Aux termes de l’article L. 561-2 du code de l’entrée et du séjour des étrangers et du droit d’asile : « (…) Si le réfugié ou le bénéficiaire de la protection subsidiaire est un mineur non marié, il peut demander à bénéficier de son droit à être rejoint par ses ascendants directs au premier degré, accompagnés le cas échéant par leurs enfants mineurs non mariés dont ils ont la charge effective. (…) ».
Il ressort des pièces du dossier que Mme F… A… B…, ressortissante sénégalaise née le 30 septembre 1983, est titulaire d’une carte de résident valable jusqu’au 13 janvier 2031. La qualité de réfugiée a été reconnue à sa fille E… A…, née le 24 février 2007, par décision du directeur général de l’Office français de protection des réfugiés et apatrides en date du 15 septembre 2020. La délivrance de visas de long séjour en qualité de membre de famille d’un étranger qui a obtenu le statut de réfugié a été sollicitée le 22 janvier 2024 de l’autorité consulaire française à Dakar (Sénégal) pour D… Ly et C… Ly, respectivement nés le 1er avril 2009 et 19 novembre 2012, enfants de Mme B… et frères de la réfugiée.

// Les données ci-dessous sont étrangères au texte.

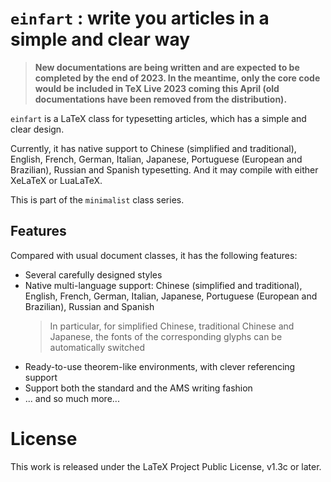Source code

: <!-- Copyright (C) 2021-2023 by Jinwen XU -->

# `einfart` : write you articles in a simple and clear way

> **New documentations are being written and are expected to be completed by the end of 2023. In the meantime, only the core code would be included in TeX Live 2023 coming this April (old documentations have been removed from the distribution).**

`einfart` is a LaTeX class for typesetting articles, which has a simple and clear design.

Currently, it has native support to Chinese (simplified and traditional), English, French, German, Italian, Japanese, Portuguese (European and Brazilian), Russian and Spanish typesetting. And it may compile with either XeLaTeX or LuaLaTeX.

This is part of the `minimalist` class series.

## Features

Compared with usual document classes, it has the following features:

- Several carefully designed styles
- Native multi-language support: Chinese (simplified and traditional), English, French, German, Italian, Japanese, Portuguese (European and Brazilian), Russian and Spanish
    > In particular, for simplified Chinese, traditional Chinese and Japanese, the fonts of the corresponding glyphs can be automatically switched
- Ready-to-use theorem-like environments, with clever referencing support
- Support both the standard and the AMS writing fashion
- ... and so much more...

# License

This work is released under the LaTeX Project Public License, v1.3c or later.

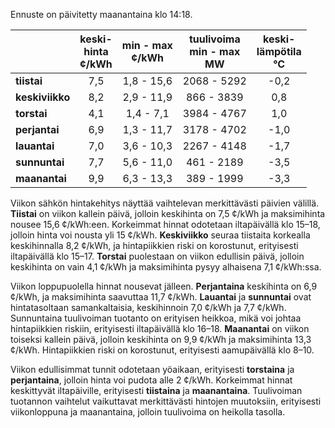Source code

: Ennuste on päivitetty maanantaina klo 14:18.

|        | keski-<br>hinta<br>¢/kWh | min - max<br>¢/kWh | tuulivoima<br>min - max<br>MW | keski-<br>lämpötila<br>°C |
|:-------------|:----------------:|:----------------:|:-------------:|:-------------:|
| **tiistai**  | 7,5 | 1,8 - 15,6 | 2068 - 5292 | -0,2 |
| **keskiviikko** | 8,2 | 2,9 - 11,9 | 866 - 3839 | 0,8 |
| **torstai** | 4,1 | 1,4 - 7,1 | 3984 - 4767 | 1,0 |
| **perjantai** | 6,9 | 1,3 - 11,7 | 3178 - 4702 | -1,0 |
| **lauantai** | 7,0 | 3,6 - 10,3 | 2267 - 4148 | -1,7 |
| **sunnuntai** | 7,7 | 5,6 - 11,0 | 461 - 2189 | -3,5 |
| **maanantai** | 9,9 | 6,3 - 13,3 | 389 - 1999 | -3,3 |

Viikon sähkön hintakehitys näyttää vaihtelevan merkittävästi päivien välillä. **Tiistai** on viikon kallein päivä, jolloin keskihinta on 7,5 ¢/kWh ja maksimihinta nousee 15,6 ¢/kWh:een. Korkeimmat hinnat odotetaan iltapäivällä klo 15–18, jolloin hinta voi nousta yli 15 ¢/kWh. **Keskiviikko** seuraa tiistaita korkealla keskihinnalla 8,2 ¢/kWh, ja hintapiikkien riski on korostunut, erityisesti iltapäivällä klo 15–17. **Torstai** puolestaan on viikon edullisin päivä, jolloin keskihinta on vain 4,1 ¢/kWh ja maksimihinta pysyy alhaisena 7,1 ¢/kWh:ssa.

Viikon loppupuolella hinnat nousevat jälleen. **Perjantaina** keskihinta on 6,9 ¢/kWh, ja maksimihinta saavuttaa 11,7 ¢/kWh. **Lauantai** ja **sunnuntai** ovat hintatasoltaan samankaltaisia, keskihinnoin 7,0 ¢/kWh ja 7,7 ¢/kWh. Sunnuntaina tuulivoiman tuotanto on erityisen heikkoa, mikä voi johtaa hintapiikkien riskiin, erityisesti iltapäivällä klo 16–18. **Maanantai** on viikon toiseksi kallein päivä, jolloin keskihinta on 9,9 ¢/kWh ja maksimihinta 13,3 ¢/kWh. Hintapiikkien riski on korostunut, erityisesti aamupäivällä klo 8–10.

Viikon edullisimmat tunnit odotetaan yöaikaan, erityisesti **torstaina** ja **perjantaina**, jolloin hinta voi pudota alle 2 ¢/kWh. Korkeimmat hinnat keskittyvät iltapäiville, erityisesti **tiistaina** ja **maanantaina**. Tuulivoiman tuotannon vaihtelut vaikuttavat merkittävästi hintojen muutoksiin, erityisesti viikonloppuna ja maanantaina, jolloin tuulivoima on heikolla tasolla.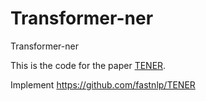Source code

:# Transformer-ner

Transformer-ner

This is the code for the paper [TENER](https://arxiv.org/abs/1911.04474).

Implement https://github.com/fastnlp/TENER
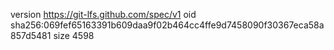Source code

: version https://git-lfs.github.com/spec/v1
oid sha256:069fef65163391b609daa9f02b464cc4ffe9d7458090f30367eca58a857d5481
size 4598
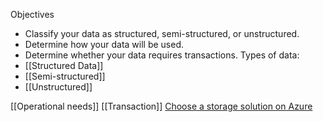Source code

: Objectives
- Classify your data as structured, semi-structured, or unstructured.
- Determine how your data will be used.
- Determine whether your data requires transactions.
Types of data:
- [[Structured Data]]
- [[Semi-structured]]
- [[Unstructured]]

[[Operational needs]]
[[Transaction]]
[Choose a storage solution on Azure](https://learn.microsoft.com/en-us/training/modules/choose-storage-approach-in-azure/5-choose-the-right-azure-service-for-your-data)
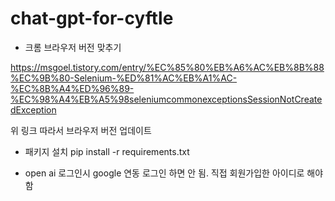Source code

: # chat-gpt-for-cyftle

* 크롬 브라우저 버전 맞추기

https://msgoel.tistory.com/entry/%EC%85%80%EB%A6%AC%EB%8B%88%EC%9B%80-Selenium-%ED%81%AC%EB%A1%AC-%EC%8B%A4%ED%96%89-%EC%98%A4%EB%A5%98seleniumcommonexceptionsSessionNotCreatedException

위 링크 따라서 브라우저 버전 업데이트

* 패키지 설치
pip install -r requirements.txt

* open ai 로그인시 google 연동 로그인 하면 안 됨. 직접 회원가입한 아이디로 해야함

Ces demandes ont été rejetées par décisions du 11 octobre 2024 au motif qu’ « en application des art. L. 434-3 et 4 du CESEDA, et eu égard à [leur] situation familiale, les documents produits lors du dépôt de la demande ne permettent pas de justifier que le lien de filiation n’est établi qu’â l’égard de la personne qu’[ils entendent] rejoindre en France, ou que l’autre parent est décédé ou déchu de ses droits parentaux, ou qu’[ils auraient] été confié[s] à la personne qu’[ils entendent] rejoindre en France au titre de l’autorité parentale en vertu d’une décision d’une juridiction étrangère. ». Le silence gardé par la commission de recours contre les décisions de refus de visa d’entrée en France sur le recours administratif préalable obligatoire dont elle a été saisie le 27 septembre 2024 a fait naître une décision implicite de rejet dont Mme B… doit être regardée comme demandant la suspension de l’exécution.
Au soutien de cette demande, Mme B… fait valoir, outre les conditions difficiles de prise en charge des intéressés par leurs grands-parents « âgés et dépassés par la situation », la durée de la séparation d’avec ses fils et ses conséquences sur l’état de santé psychologique de C…, alors qu’elle-même, bénéficiant de la reconnaissance de la qualité de travailleur handicapé, est dans l’impossibilité de se rendre régulièrement au Sénégal. Toutefois, alors que plus de trois ans se sont écoulés entre le dépôt des demandes de visas et l’obtention du statut de réfugié par la sœur des demandeurs, et près d’un an depuis l’enregistrement de la requête par laquelle la requérante demande l’annulation de la décision contestée, l’existence d’une situation d’urgence ne peut être tenue pour établie. Par ailleurs, la requérante, à laquelle il appartient le cas échéant de solliciter l’introduction en France au titre du regroupement familial de ses fils D… et C…, ne conteste pas utilement le motif de refus opposé à la demande de visas au titre de la réunification familiale. Par suite, il y a lieu de faire application de l’article L. 522-3 du code de justice administrative et de rejeter la requête, en toutes ses conclusions.
O R D O N N E :
Article 1er :
La requête de Mme B… est rejetée.
Article 2 :
La présente ordonnance sera notifiée à Mme F… A… B….
Fait à Nantes, le 13 novembre 2025.
La vice-présidente, juge des référés,
A.-C. WUNDERLICH
La République mande et ordonne au ministre de l’intérieur en ce qui le concerne ou à tous commissaires de justice à ce requis en ce qui concerne les voies de droit commun contre les parties privées, de pourvoir à l’exécution de la présente décision.